Молчание затянулось. Вера сказала, что этак можно разучиться говорить. Он беспомощно посмотрел на нее: о чем говорить?

— Пройдемся, что ли, измерим улицу, — предложила Пера.

Они медленно пошли вверх по темной, почти безлюдной улице Красных Зорь. Вера стала рассказывать, что читала сегодня хорошую книгу и очень позавидовала ее герою.

— Представь себе, живет семнадцатилетний юноша, готовится к выпускным экзаменам, и в это самое время арестовывают и сажают в крепость его брата. Любимого брата. Решается судьба родного человека, а тут нужно сидеть и грызть гранит науки, иначе пропали десять лет учебы. И в день экзамена — известие; брата казнили. Можешь себе представить? А он все-таки пошел на экзамен. И сдал. Блестяще сдал…

Митя шел неверными, заплетающимися шагами, словно не видел перед собой дороги.

— Так это же Володя Ульянов… — сказал он тихо.

Его обожгла мысль, что Вера знает обо всем. И, наверное, только это удерживало ее от насмешек над потопом, над «успехами» вольного потомка крепостных Черепановых. Еще, пожалуй, вздумает успокаивать? Нет, спасибо, не нужно ни сочувственных слов, ни вздохов, ничего не нужно!

— Чему же ты позавидовала? Что твоего брата не казнили? — жестко усмехнулся Митя.

Вера не ответила на колкость.

— Воле позавидовала, — сказала она. — Подумать только: какая сила воли!

Они проходили мимо школы. Газон перед зданием, будто снегом, был запорошен белыми цветами. В больших темных окнах вспыхивали зловещие отсветы полыхающих облаков, и от этого на душе становилось еще беспокойнее.

«Скоро опять сюда.

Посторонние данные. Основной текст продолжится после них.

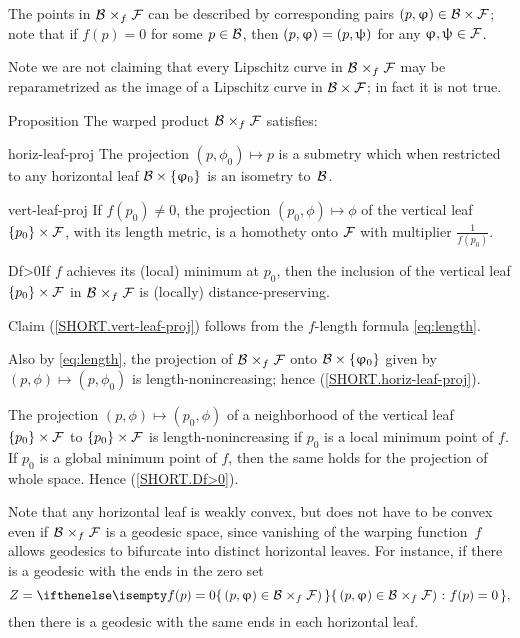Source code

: The points in $\spc{B}\warp f\spc{F}$ can be described by corresponding pairs $(p,\phi)\in\spc{B}\times\spc{F}$; note that if $f(p)=0$ for some $p\in \spc{B}$, then $(p,\phi)\z=(p,\psi)$ for any $\phi,\psi\in \spc{F}$.

Note we are not claiming that every Lipschitz curve in $\spc{B}\warp f \spc{F}$ may be reparametrized as the image of a Lipschitz curve in $\spc{B}\times \spc{F}$; in fact it is not true.

\begin{thm}{Proposition}
The warped product $\spc{\spc{B}}\warp{f}\spc{F}$ satisfies:

\begin{subthm}{horiz-leaf-proj}
The projection $(p,\phi_0)\mapsto p$ is a submetry which when restricted to any horizontal leaf $\spc{B}\times\{\phi_0\}$
is an isometry to~$\mathcal{B}$.
\end{subthm}

\begin{subthm}{vert-leaf-proj}
If $f(p_0)\ne0$, the projection $(p_0,\phi)\mapsto \phi$ of the vertical leaf $\{p_0\}\times \spc{F}$, with its length metric,  is a homothety onto $\mathcal{F}$ with multiplier $\tfrac1{f(p_0)}$.
\end{subthm}

\begin{subthm}{Df>0}If  $f$ achieves its (local) minimum at $p_0$, then the inclusion of the vertical leaf $\{p_0\} \times \spc{F}$ in $\spc{B}\warp{f}\spc{F}$ is (locally) distance-preserving.
\end{subthm}

\end{thm}


Claim  (\ref{SHORT.vert-leaf-proj}) follows from the $f$-length formula \ref{eq:length}.

Also by \ref{eq:length}, the projection of
$\spc{B}\warp{f}\spc{F}$ onto $\spc{B}\times\{\phi_0\}$ given by  $(p,\phi)\mapsto (p,\phi_0)$ is length-nonincreasing; hence (\ref{SHORT.horiz-leaf-proj}).

The projection $(p,\phi)\mapsto (p_0,\phi)$ of a neighborhood of the vertical leaf $\{p_0\} \times \spc{F}$ to $\{p_0\} \times \spc{F}$ is length-nonincreasing if $p_0$ is a local minimum point of $f$. 
If $p_0$ is a global minimum point of $f$, then the same holds for the projection of whole space.
Hence (\ref{SHORT.Df>0}).
\qeds

Note that any horizontal leaf is weakly convex, but does not have to be convex even if $\spc{B}\warp{f}\spc{F}$ is a geodesic space, since vanishing of the warping function~$f$ allows geodesics to bifurcate into distinct horizontal leaves.
For instance, if there is a geodesic with the ends in the zero set 
\[Z=\set{(p,\phi)\in\spc{B} \warp{f}\spc{F})}{f(p)=0},\] 
then there is a geodesic with the same ends in each horizontal leaf.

А с чем приду? Что успел?» — подумал Митя и отвернулся.

— К чему завидовать? — сухо проговорил он. — Навалится горе на человека, и сила воли откуда-то появится…

— В том-то и дело, что нет, — грустно ответила Вера. — Что-то не чувствую, чтобы она появилась.

— А на тебя, по-моему, и не навалилось ничего.

— Как сказать. Конечно, со стороны не много увидишь…

— Случилось что? — быстро спросил Митя.

Вера молча махнула рукой.

Они миновали школу и вошли под высокие своды старых сосен и берез. Это была небольшая рощица, оставленная строителями в память о лесе, который здесь рос когда-то. Но жители поселка называли эту рощицу парком. Центром парка была клумба, похожая на огромную пеструю тюбетейку; к ней радиусами сбегались дорожки-просеки, освещенные редкими слабыми лампочками.